Processing Delay – Packets are taken from the queue and taken to the processor for processing that is called processing delay.
Sometime wile sending data from sender to receiver the other end there may be queue is full in that case the later packets will be discarded for that we use stop and wait protocol. Here we send a packet and from other end it sends an acknowledgement for this there are some transmission d delay and inefficiency.
Stop and Wait Automatic Repeat Request
ARQ (Automatic Repeat Request) – If a sender sends a data and the packet is lost then the receiver won’t send the acknowledgement at all and the system will get into a deadlock. In order to break the deadlock we use a Timeout Timer and if no acknowledge comes in the that time we resend the packet again.
Duplicate Packet Problem – If the acknowledgement is lost and then the sender will again assume that the data is lost and the sender will resend the packet and receiver will re process it. In order to overcome the problem we use sequence number to the data.
Missing Packet Problem – If the sender sends a packet p1 and the acknowledgement A got delayed for that sender again sends the packet p1 and got the acknowledgement A then it sends packet p2 and the packet got lost but the first acknowledgement for p1 got arrived now the sender will think that the packet p2 got send successfully. In order to solve the problem we use a acknowledgement number.
Some time the sender may send a lot of data and the receiver may not that much capable of handling the data.
So the here the sender first send one data packet and wait for a particular time the acknowledgement from the receiver.
If the acknowledgement comes in that time or before time then good.
Otherwise the sender then automatically resend the data.
When the receiver receives the packet it send acknowledgement for the next packet(not the packet that was received.)
In this method there is only one packet the channel always so the when a packet is sent successfully we can reuse the sequence number of that packet again.
Total Time – Tt + 2 * Tp [Tt = Transmission time for data, Tp = Propagation time]
Efficiency(η) – 1 / 1 + 2a [a = Tp / Tt]
Throughput or Effective Bandwidth or Bandwidth Utilization – η * B [η = Efficiency, B = bandwidth]
State – It is the session data that is been generated at the time of a client connects to a server.
Stateful – In stateful architecture let’s imagine a scenario of a eCommerce website that has 3 servers and there are 3 user connected to three servers and all the user session is store in the servers accordingly.

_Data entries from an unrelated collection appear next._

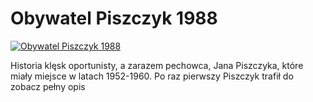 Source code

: Obywatel Piszczyk 1988 
=============
[![Obywatel Piszczyk 1988 ](http://vidos.pl/images/player.gif)](http://vidos.pl/obywatel-piszczyk-1988)

 Historia klęsk oportunisty, a zarazem pechowca, Jana Piszczyka, które miały miejsce w latach 1952-1960. Po raz pierwszy Piszczyk trafił do zobacz pełny opis

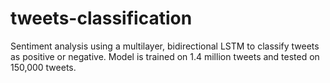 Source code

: # tweets-classification

Sentiment analysis using a multilayer, bidirectional LSTM to classify tweets as positive or negative. Model is trained on 1.4 million tweets and tested on 150,000 tweets.
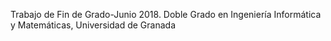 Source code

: Trabajo de Fin de Grado-Junio 2018.
Doble Grado en Ingeniería Informática y Matemáticas, 
Universidad de Granada
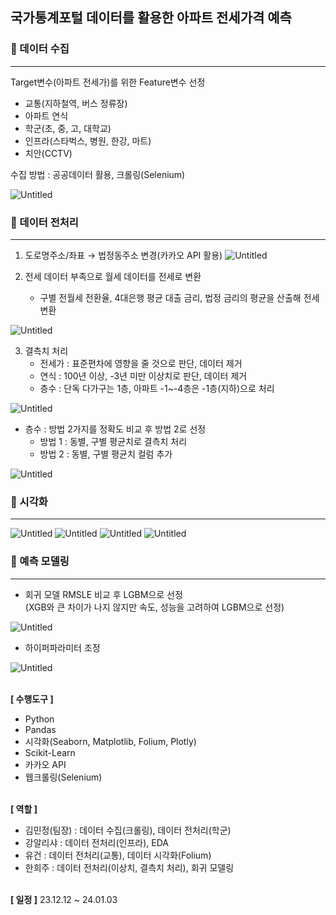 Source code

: ## 국가통계포털 데이터를 활용한 아파트 전세가격 예측

### 📝 데이터 수집
---

Target변수(아파트 전세가)를 위한 Feature변수 선정

- 교통(지하철역, 버스 정류장)
- 아파트 연식
- 학군(초, 중, 고, 대학교)
- 인프라(스타벅스, 병원, 한강, 마트)
- 치안(CCTV)

수집 방법 : 공공데이터 활용, 크롤링(Selenium)

![Untitled](reference/1.jpg)

### 📝 데이터 전처리
---

1. 도로명주소/좌표 → 법정동주소 변경(카카오 API 활용)
![Untitled](reference/2.jpg)

2. 전세 데이터 부족으로 월세 데이터를 전세로 변환
    - 구별 전월세 전환율, 4대은행 평균 대출 금리, 법정 금리의 평균을 산출해 전세 변환

![Untitled](reference/10.jpg)

3. 결측치 처리
    - 전세가 : 표준편차에 영향을 줄 것으로 판단, 데이터 제거
    - 연식 : 100년 이상, -3년 미만 이상치로 판단, 데이터 제거
    - 층수 : 단독 다가구는 1층, 아파트 -1~-4층은 -1층(지하)으로 처리

![Untitled](reference/11.jpg)

- 층수 : 방법 2가지를 정확도 비교 후 방법 2로 선정
    - 방법 1 : 동별, 구별 평균치로 결측치 처리
    - 방법 2 : 동별, 구별 평균치 컬럼 추가

![Untitled](reference/12.jpg)


### 📝 시각화
---

![Untitled](reference/6.jpg)
![Untitled](reference/7.jpg)
![Untitled](reference/8.jpg)
![Untitled](reference/9.jpg)


### 📝 예측 모델링
---

- 회귀 모델 RMSLE 비교 후 LGBM으로 선정\
(XGB와 큰 차이가 나지 않지만 속도, 성능을 고려하여 LGBM으로 선정)

![Untitled](reference/3.jpg)

- 하이퍼파라미터 조정

![Untitled](reference/4.jpg)


\
**[ 수행도구 ]**
- Python
- Pandas
- 시각화(Seaborn, Matplotlib, Folium, Plotly)
- Scikit-Learn
- 카카오 API
- 웹크롤링(Selenium)

\
**[ 역할 ]**
- 김민정(팀장) : 데이터 수집(크롤링), 데이터 전처리(학군)
- 강알리샤 : 데이터 전처리(인프라), EDA
- 유건 : 데이터 전처리(교통), 데이터 시각화(Folium)
- 한희주 : 데이터 전처리(이상치, 결측치 처리), 회귀 모델링

\
**[ 일정 ]**
23.12.12 ~ 24.01.03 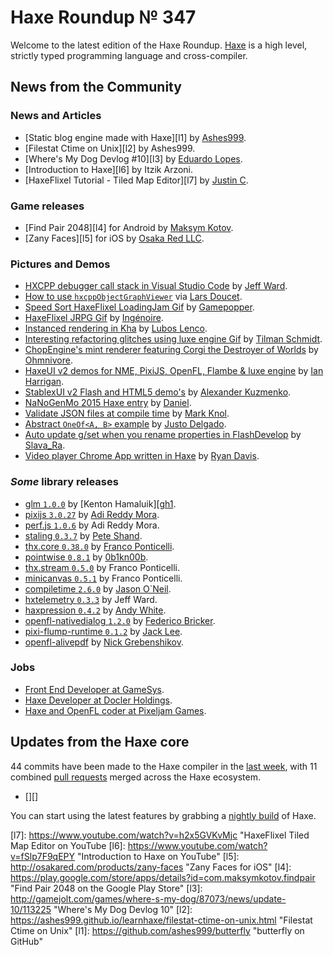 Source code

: [_template]: ../templates/roundup.html
[date]: / "2015-12-01 13:42:00"
[modified]: / "2015-12-01 15:30:00"
[published]: / "2015-12-01 15:30:00"
[“”]: a ""
# Haxe Roundup № 347

Welcome to the latest edition of the Haxe Roundup. [Haxe]
is a high level, strictly typed programming language and cross-compiler.
	
## News from the Community

### News and Articles

- [Static blog engine made with Haxe][l1] by [Ashes999][tw1].
- [Filestat Ctime on Unix][l2] by Ashes999.
- [Where's My Dog Devlog #10][l3] by [Eduardo Lopes][tw2].
- [Introduction to Haxe][l6] by Itzik Arzoni.
- [HaxeFlixel Tutorial - Tiled Map Editor][l7] by [Justin C][tw5].

### Game releases

- [Find Pair 2048][l4] for Android by [Maksym Kotov][tw3].
- [Zany Faces][l5] for iOS by [Osaka Red LLC][tw4].

### Pictures and Demos

- [HXCPP debugger call stack in Visual Studio Code][l10] by [Jeff Ward][tw8].
- [How to use `hxcppObjectGraphViewer`][l11] via [Lars Doucet][tw9].
- [Speed Sort HaxeFlixel LoadingJam Gif][l8] by [Gamepopper][tw6].
- [HaxeFlixel JRPG Gif][l9] by [Ingénoire][tw7].
- [Instanced rendering in Kha][l12] by [Lubos Lenco][tw10].
- [Interesting refactoring glitches using luxe engine Gif][l13] by [Tilman Schmidt][tw11].
- [ChopEngine's mint renderer featuring Corgi the Destroyer of Worlds][l15] by [Ohmnivore][tw13].
- [HaxeUI v2 demos for NME, PixiJS, OpenFL, Flambe & luxe engine][l14] by [Ian Harrigan][tw12].
- [StablexUI v2 Flash and HTML5 demo's][l16] by [Alexander Kuzmenko][tw14].
- [NaNoGenMo 2015 Haxe entry][l17] by [Daniel][tw15].
- [Validate JSON files at compile time][l18] by [Mark Knol][tw16].
- [Abstract `OneOf<A, B>` example][l19] by [Justo Delgado][tw17].
- [Auto update g/set when you rename properties in FlashDevelop][l20] by [Slava_Ra][tw18].
- [Video player Chrome App written in Haxe][l21] by [Ryan Davis][tw19].

### _Some_ library releases

- [glm `1.0.0`][l22] by [Kenton Hamaluik][[gh1].
- [pixijs `3.0.27`][l23] by [Adi Reddy Mora][tw20].
- [perf.js `1.0.6`][l24] by Adi Reddy Mora.
- [staling `0.3.7`][l25] by [Pete Shand][gh2].
- [thx.core `0.38.0`][l26] by [Franco Ponticelli][tw21].
- [pointwise `0.8.1`][l27] by [0b1kn00b][gh3].
- [thx.stream `0.5.0`][l28] by Franco Ponticelli.
- [minicanvas `0.5.1`][l29] by Franco Ponticelli.
- [compiletime `2.6.0`][l30] by [Jason O`Neil][tw22].
- [hxtelemetry `0.3.3`][l31] by Jeff Ward.
- [haxpression `0.4.2`][l32] by [Andy White][gh4].
- [openfl-nativedialog `1.2.0`][l33] by [Federico Bricker][tw23].
- [pixi-flump-runtime `0.1.2`][l34] by [Jack Lee][gh5].
- [openfl-alivepdf][l35] by [Nick Grebenshikov][tw24].

### Jobs

- [Front End Developer at GameSys][l36].
- [Haxe Developer at Docler Holdings][l37].
- [Haxe and OpenFL coder at Pixeljam Games][l38].

## Updates from the Haxe core

44 commits have been made to the Haxe compiler in the [last week], with 
11 combined [pull requests][l30] merged across the Haxe ecosystem.

- [][]

You can start using the latest features by grabbing a [nightly build] of Haxe.

[Haxe]: http://haxe.org/?utm_source=haxe.io "Haxe.org"
[nightly build]: http://build.haxe.org "Nightly Haxe Build"
[last week]: https://github.com/HaxeFoundation/haxe/compare/development@%7B2015-11-30%7D...development@%7B2015-12-07%7D "Haxe Compiler commits from the last week"
[pull requests]: https://github.com/issues?utf8=%E2%9C%93&q=is%3Apr+org%3Ahaxefoundation+org%3Aopenfl+org%3Asnowkit+org%3AKTXSoftware+org%3Ahaxeflixel+org%3Ahaxepunk+org%3Ahttps%3A%2F%2Fgithub.com%2Fnmehost+is%3Amerged+merged%3A2015-11-30..2015-12-07+ "Pull requests merged across the Haxe ecosystem"
	
[gh5]: https://github.com/jackwlee01 "@jackwlee01"
[gh4]: https://github.com/andywhite37 "@andywhite37"
[gh3]: https://github.com/0b1kn00b "@0b1kn00b"
[gh2]: https://github.com/peteshand "@peteshand"
[gh1]: https://github.com/FuzzyWuzzie "@FuzzyWuzzie"
	
[tw24]: https://twitter.com/grebenshikov_n "@grebenshikov_n"
[tw23]: https://twitter.com/fbricker "@fbricker"
[tw22]: https://twitter.com/jasonaoneil "@jasonaoneil"
[tw21]: https://twitter.com/fponticelli "@fponticelli"
[tw20]: https://twitter.com/adireddy "@adireddy"
[tw19]: https://twitter.com/ProgrammerRyan "@ProgrammerRyan"
[tw18]: https://twitter.com/Slava_Ra "@Slava_Ra"
[tw17]: https://twitter.com/jdbaudi "@jdbaudi"
[tw16]: https://twitter.com/mknol "@mknol"
[tw15]: https://twitter.com/5Mixer "@5Mixer"
[tw14]: https://twitter.com/RealyUniqueName "@RealyUniqueName"
[tw13]: https://twitter.com/4_AM_Games "4_AM_Games"
[tw12]: https://twitter.com/IanHarrigan1982 "@IanHarrigan1982"
[tw11]: https://twitter.com/keymaster_ "@keymaster_"
[tw10]: https://twitter.com/luboslenco "@luboslenco"
[tw9]: https://twitter.com/larsiusprime "@larsiusprime"
[tw8]: https://twitter.com/Jeff__Ward "@Jeff__Ward"
[tw7]: https://twitter.com/ingenoire "@ingenoire"
[tw6]: https://twitter.com/gamepopper "@gamepopper"
[tw5]: https://twitter.com/JuiceBoos "@JuiceBoos"
[tw4]: https://twitter.com/osakared "@osakared"
[tw3]: https://twitter.com/firstdev "@firstdev"
[tw2]: https://twitter.com/EdoardoLopes "@EdoardoLopes"
[tw1]: https://twitter.com/ashes999 "@ashes999"
	
[l38]: https://twitter.com/pixeljamgames/status/672815952594096130 "Haxe and OpenFL coder needed at Pixejam Games"
[l37]: https://careers.stackoverflow.com/jobs/103872/haxe-developer-docler-holding-luxembourg "Docler Holding Luxembourg"
[l36]: https://app.jobvite.com/Jobvite/jobvite.aspx?b=nT1brtwu "GameSys Front End Developer"
[l35]: https://github.com/ngrebenshikov/openfl-alivepdf "openfl-alivepdf on GitHub"
[l34]: http://lib.haxe.org/p/pixi-flump-runtime "pixi-flump-runtime on HaxeLib"
[l33]: http://lib.haxe.org/p/openfl-nativedialog "openfl-nativedialog on HaxeLib"
[l32]: http://lib.haxe.org/p/haxpression "haxpression on HaxeLib"
[l31]: http://lib.haxe.org/p/hxtelemetry "hxtelemetry on HaxeLib"
[l30]: http://lib.haxe.org/p/compiletime "compiletime on HaxeLib"
[l29]: http://lib.haxe.org/p/minicanvas "minicanvas on HaxeLib"
[l28]: http://lib.haxe.org/p/thx.stream "thx.stream on HaxeLib"
[l27]: http://lib.haxe.org/p/pointwise "pointwise on HaxeLib"
[l26]: http://lib.haxe.org/p/thx.core "thx.core on HaxeLib"
[l25]: http://lib.haxe.org/p/starling "starling on HaxeLib"
[l24]: http://lib.haxe.org/p/perf.js "perf.js on HaxeLib"
[l23]: http://lib.haxe.org/p/pixijs "pixijs on HaxeLib"
[l22]: http://lib.haxe.org/p/glm "glm on HaxeLib"
[l21]: https://twitter.com/ProgrammerRyan/status/671763244470677505 "Video player Chrome App"
[l20]: https://twitter.com/Slava_Ra/status/672490701725282304 "Auto renaming properties in FlashDevelop"
[l19]: https://twitter.com/jdbaudi/status/671833188612898817 "Abstract OneOf<A, B>"
[l18]: https://twitter.com/mknol/status/673123413117022208 "Validate JSON files at compile time"
[l17]: https://twitter.com/5Mixer/status/671636511327055872 "NaNoGenMo 2015 Entry"
[l16]: https://twitter.com/RealyUniqueName/status/671378932667674626 "StablexUI v2 Flash and HTML5 demos"
[l15]: https://twitter.com/4_AM_Games/status/672210932861390848 "ChopEngine and Corgi the Destroyer of Worlds"
[l14]: https://twitter.com/IanHarrigan1982/status/672793138667343872 "New HaxeUI v2 Demo's"
[l13]: https://twitter.com/keymaster_/status/672772732778643457 "Interesting refactoring glitches"
[l12]: https://twitter.com/luboslenco/status/673600665520881664 "Instanced rendering in Kha"
[l11]: https://twitter.com/larsiusprime/status/672461216237809664 "How to use hxcppObjectGraphViewer"
[l10]: https://twitter.com/Jeff__Ward/status/672967493590233089 "HXCPP debugger call stack in Visual Studio Code"
[l9]: https://twitter.com/ingenoire/status/673168549406486529 "HaxeFlixel JRPG"
[l8]: https://twitter.com/gamepopper/status/673267390466142208 "Speed Sort Loading"
[l7]: https://www.youtube.com/watch?v=h2x5GVKvMjc "HaxeFlixel Tiled Map Editor on YouTube
[l6]: https://www.youtube.com/watch?v=fSlp7F9qEPY "Introduction to Haxe on YouTube"
[l5]: http://osakared.com/products/zany-faces "Zany Faces for iOS"
[l4]: https://play.google.com/store/apps/details?id=com.maksymkotov.findpair "Find Pair 2048 on the Google Play Store"
[l3]: http://gamejolt.com/games/where-s-my-dog/87073/news/update-10/113225 "Where's My Dog Devlog 10"
[l2]: https://ashes999.github.io/learnhaxe/filestat-ctime-on-unix.html "Filestat Ctime on Unix"
[l1]: https://github.com/ashes999/butterfly "butterfly on GitHub"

Now let’s imagine a scenario of one of the three server goes down and all the state information about the users that were associated with it also lost. Now all that users have to do all the process again after establishing connection to a new server. So that’s a big issue in scalability and availability.
Stateless – In stateless architecture all the state information about the client is been stored in the shared storage connected to all the servers. Now let’s suppose a server goes down and and because all the state information is shared so if a client establish a connection with new server all the state information can be restored from the shared storage.
In conceptual we are going stateless but basically the we cannot eliminate the state entirely. There must be some place we are storing the states. We call it shared storage.
In the routing table there is entry for all the sub networks present in a network. And as the network increase the size of the routing table also increase. For this the router combine multiple networks to form a bigger network.
IP addresses must be contiguous.
All network should be of same size(the size also should be 2^n).
The first network ID should be divisible by the size of the block(number of host).
Let’s see the IP address can form a supernet or not. Ans is yes they can. because-
All are contiguous.
All network of same size.
Total number of host is 4 * 2^8 then the first IP address is divisible.
We put all 1 in the place of Network ID and all 0 in the place of Host ID.
In classfull representation Every network used to get same amount of host regarding of the class of the network. But that is a waste in many cases where if a user need 2^14 host and buy the class B network then 49152 network are wasted. To counter this situation IANA came up with a new technique –
It is also a 32 bit number but it has a special number which represents the number of bit present in block ID.
Here the number of Host present in the network is 2^(32-n) or here 2^12.
All the IP addresses re contiguous. Means there can’t be any fragmentation.
Block size must be power of 2(2^n). If the block size is 2^5 then the Host ID will contain 5 bits and the Block ID will be 27 bits.
First IP address must be evenly divisible by the size of the block. Means the least significant part should always start with zeroes in Host ID.
Check whether 188.8.131.52 to 184.108.40.206 is a valid IP address block or not?
All the IP addresses are contiguous.
Total number of IP addresses in the Block = 16 = 2^4
1st IP address: 100.1.2.00100000 . Since, Host Id will contains last 4 bits and all the least significant 4 bits are zero. Hence, first IP address is evenly divisible by the size of the block.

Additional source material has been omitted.